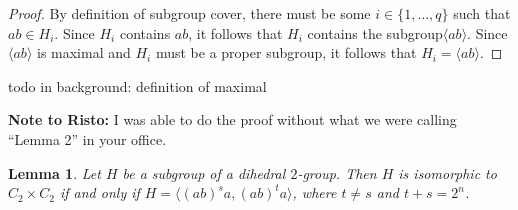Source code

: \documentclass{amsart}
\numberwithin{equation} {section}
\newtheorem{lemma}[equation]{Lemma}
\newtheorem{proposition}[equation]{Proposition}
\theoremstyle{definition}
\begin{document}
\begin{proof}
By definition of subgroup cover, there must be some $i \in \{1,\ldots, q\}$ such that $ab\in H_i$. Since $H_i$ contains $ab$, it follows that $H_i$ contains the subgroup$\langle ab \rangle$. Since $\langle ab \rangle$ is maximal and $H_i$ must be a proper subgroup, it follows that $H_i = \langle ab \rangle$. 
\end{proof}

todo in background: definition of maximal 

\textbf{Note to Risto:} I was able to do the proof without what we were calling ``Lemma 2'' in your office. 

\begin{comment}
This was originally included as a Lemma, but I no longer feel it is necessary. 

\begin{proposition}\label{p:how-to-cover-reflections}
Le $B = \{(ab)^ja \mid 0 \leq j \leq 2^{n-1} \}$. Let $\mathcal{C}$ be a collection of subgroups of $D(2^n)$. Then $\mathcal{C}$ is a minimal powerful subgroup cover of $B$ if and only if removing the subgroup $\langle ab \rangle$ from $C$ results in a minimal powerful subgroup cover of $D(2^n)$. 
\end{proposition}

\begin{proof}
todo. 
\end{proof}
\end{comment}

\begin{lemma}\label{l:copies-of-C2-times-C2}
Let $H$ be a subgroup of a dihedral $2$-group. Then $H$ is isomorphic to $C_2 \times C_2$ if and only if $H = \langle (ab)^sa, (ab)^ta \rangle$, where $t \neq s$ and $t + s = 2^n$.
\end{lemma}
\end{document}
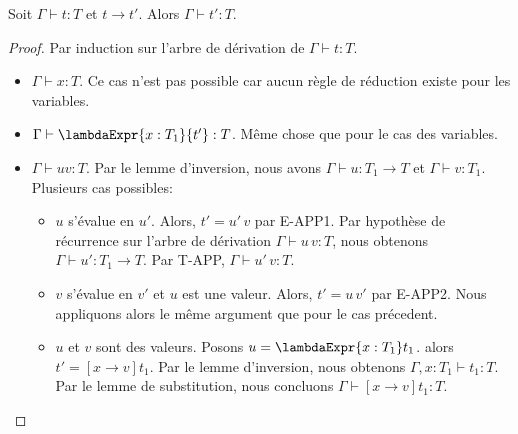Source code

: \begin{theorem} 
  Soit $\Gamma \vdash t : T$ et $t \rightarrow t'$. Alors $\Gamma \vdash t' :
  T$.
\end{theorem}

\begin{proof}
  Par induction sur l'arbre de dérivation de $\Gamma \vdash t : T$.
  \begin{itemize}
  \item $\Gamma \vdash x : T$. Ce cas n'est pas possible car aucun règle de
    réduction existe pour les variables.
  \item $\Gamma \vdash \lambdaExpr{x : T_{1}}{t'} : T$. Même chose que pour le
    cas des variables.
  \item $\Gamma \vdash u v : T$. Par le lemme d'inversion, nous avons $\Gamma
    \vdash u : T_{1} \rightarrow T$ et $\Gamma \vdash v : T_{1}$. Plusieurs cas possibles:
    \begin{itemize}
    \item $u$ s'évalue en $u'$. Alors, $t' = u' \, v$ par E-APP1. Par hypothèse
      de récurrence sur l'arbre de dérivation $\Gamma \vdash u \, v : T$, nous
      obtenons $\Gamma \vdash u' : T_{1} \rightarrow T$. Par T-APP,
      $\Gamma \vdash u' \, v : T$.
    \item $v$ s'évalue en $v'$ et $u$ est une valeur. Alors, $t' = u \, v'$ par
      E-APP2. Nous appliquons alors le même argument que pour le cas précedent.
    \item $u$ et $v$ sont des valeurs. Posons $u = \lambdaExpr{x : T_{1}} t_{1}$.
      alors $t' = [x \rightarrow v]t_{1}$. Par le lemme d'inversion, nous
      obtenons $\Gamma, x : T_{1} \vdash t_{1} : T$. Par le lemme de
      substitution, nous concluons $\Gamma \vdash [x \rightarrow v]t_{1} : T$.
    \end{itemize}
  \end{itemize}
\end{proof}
======
● **Task instructions**
Please go through the data above and copy every line that has the word "label".

● **Solution for this problem**
\begin{proposition}\label{p:how-to-cover-reflections}
\begin{lemma}\label{l:copies-of-C2-times-C2}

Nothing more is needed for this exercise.